◆ Exercise directions ◆
For every record that follows, write out the text exactly and omit the picture, if one is present.
*** Data for processing ***
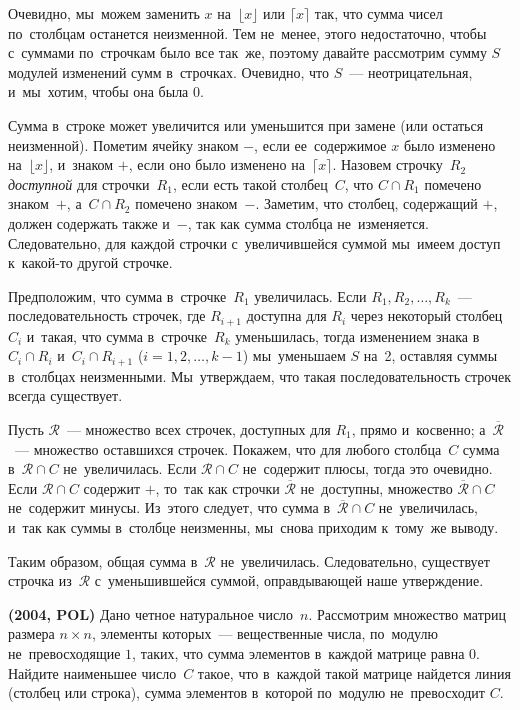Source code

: \ifincludesolutions
Очевидно, мы~можем заменить $x$ на~$\lfloor x \rfloor$ или $\lceil x \rceil$
так, что сумма чисел по~столбцам останется неизменной.
Тем не~менее, этого недостаточно, чтобы с~суммами по~строчкам было все так~же,
поэтому давайте рассмотрим сумму $S$ модулей изменений сумм в~строчках.
Очевидно, что $S$~--- неотрицательная, и~мы~хотим, чтобы она была 0.
\par
Сумма в~строке может увеличится или уменьшится при замене
(или остаться неизменной).
Пометим ячейку знаком $-$, если ее~содержимое $x$ было изменено
на~$\lfloor x \rfloor$, и~знаком $+$, если оно было изменено
на~$\lceil x \rceil$.
Назовем строчку~$R_2$ \emph{доступной} для строчки~$R_1$, если есть такой
столбец~$C$, что $C \cap R_1$ помечено знаком~$+$,
а~$C \cap R_2$ помечено знаком~$-$.
Заметим, что столбец, содержащий $+$, должен содержать также и~$-$, так как
сумма столбца не~изменяется.
Следовательно, для каждой строчки с~увеличившейся суммой мы~имеем доступ
к~какой-то другой строчке.
\par
Предположим, что сумма в~строчке~$R_1$ увеличилась.
Если $R_1, R_2, \ldots, R_k$~--- последовательность строчек, где $R_{i+1}$
доступна для $R_i$ через некоторый столбец~$C_i$ и~такая, что сумма
в~строчке~$R_k$ уменьшилась, тогда изменением знака в~$C_i \cap R_i$
и~$C_i \cap R_{i+1}$ ($i = 1, 2, \ldots, k - 1$) мы~уменьшаем $S$ на~2,
оставляя суммы в~столбцах неизменными.
Мы~утверждаем, что такая последовательность строчек всегда существует.
\par
Пусть $\mathcal{R}$~--- множество всех строчек, доступных для $R_1$, прямо
и~косвенно;
а~$\overline{\mathcal{R}}$~--- множество оставшихся строчек.
Покажем, что для любого столбца~$C$ сумма в~$\mathcal{R} \cap C$
не~увеличилась.
Если $\mathcal{R} \cap C$ не~содержит плюсы, тогда это очевидно.
Если $\mathcal{R} \cap C$ содержит $+$, то~так как строчки
$\overline{\mathcal{R}}$ не~доступны, множество $\overline{\mathcal{R}} \cap C$
не~содержит минусы.
Из~этого следует, что сумма в~$\overline{\mathcal{R}}\cap C$ не~увеличилась,
и~так как суммы в~столбце неизменны, мы~снова приходим к~тому~же выводу.
\par
Таким образом, общая сумма в~$\mathcal{R}$ не~увеличилась.
Следовательно, существует строчка из~$\mathcal{R}$ с~уменьшившейся суммой,
оправдывающей наше утверждение.
\fi %

\begin{problems}

\item\textbf{(2004, POL)}
Дано четное натуральное число~$n$.
Рассмотрим множество матриц размера $n \times n$, элементы которых~---
вещественные числа, по~модулю не~превосходящие $1$, таких, что сумма элементов
в~каждой матрице равна $0$.
Найдите наименьшее число~$C$ такое, что в~каждой такой матрице найдется линия
(столбец или строка), сумма элементов в~которой по~модулю не~превосходит $C$.

\end{problems}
***
◆ Your response ◆
Source code

: \ifincludesolutions
Очевидно, мы~можем заменить $x$ на~$\lfloor x \rfloor$ или $\lceil x \rceil$
так, что сумма чисел по~столбцам останется неизменной.
Тем не~менее, этого недостаточно, чтобы с~суммами по~строчкам было все так~же,
поэтому давайте рассмотрим сумму $S$ модулей изменений сумм в~строчках.
Очевидно, что $S$~--- неотрицательная, и~мы~хотим, чтобы она была 0.
\par
Сумма в~строке может увеличится или уменьшится при замене
(или остаться неизменной).
Пометим ячейку знаком $-$, если ее~содержимое $x$ было изменено
на~$\lfloor x \rfloor$, и~знаком $+$, если оно было изменено
на~$\lceil x \rceil$.
Назовем строчку~$R_2$ \emph{доступной} для строчки~$R_1$, если есть такой
столбец~$C$, что $C \cap R_1$ помечено знаком~$+$,
а~$C \cap R_2$ помечено знаком~$-$.
Заметим, что столбец, содержащий $+$, должен содержать также и~$-$, так как
сумма столбца не~изменяется.
Следовательно, для каждой строчки с~увеличившейся суммой мы~имеем доступ
к~какой-то другой строчке.
\par
Предположим, что сумма в~строчке~$R_1$ увеличилась.
Если $R_1, R_2, \ldots, R_k$~--- последовательность строчек, где $R_{i+1}$
доступна для $R_i$ через некоторый столбец~$C_i$ и~такая, что сумма
в~строчке~$R_k$ уменьшилась, тогда изменением знака в~$C_i \cap R_i$
и~$C_i \cap R_{i+1}$ ($i = 1, 2, \ldots, k - 1$) мы~уменьшаем $S$ на~2,
оставляя суммы в~столбцах неизменными.
Мы~утверждаем, что такая последовательность строчек всегда существует.
\par
Пусть $\mathcal{R}$~--- множество всех строчек, доступных для $R_1$, прямо
и~косвенно;
а~$\overline{\mathcal{R}}$~--- множество оставшихся строчек.
Покажем, что для любого столбца~$C$ сумма в~$\mathcal{R} \cap C$
не~увеличилась.
Если $\mathcal{R} \cap C$ не~содержит плюсы, тогда это очевидно.
Если $\mathcal{R} \cap C$ содержит $+$, то~так как строчки
$\overline{\mathcal{R}}$ не~доступны, множество $\overline{\mathcal{R}} \cap C$
не~содержит минусы.
Из~этого следует, что сумма в~$\overline{\mathcal{R}}\cap C$ не~увеличилась,
и~так как суммы в~столбце неизменны, мы~снова приходим к~тому~же выводу.
\par
Таким образом, общая сумма в~$\mathcal{R}$ не~увеличилась.
Следовательно, существует строчка из~$\mathcal{R}$ с~уменьшившейся суммой,
оправдывающей наше утверждение.
\fi %

\begin{problems}

\item\textbf{(2004, POL)}
Дано четное натуральное число~$n$.
Рассмотрим множество матриц размера $n \times n$, элементы которых~---
вещественные числа, по~модулю не~превосходящие $1$, таких, что сумма элементов
в~каждой матрице равна $0$.
Найдите наименьшее число~$C$ такое, что в~каждой такой матрице найдется линия
(столбец или строка), сумма элементов в~которой по~модулю не~превосходит $C$.

\end{problems}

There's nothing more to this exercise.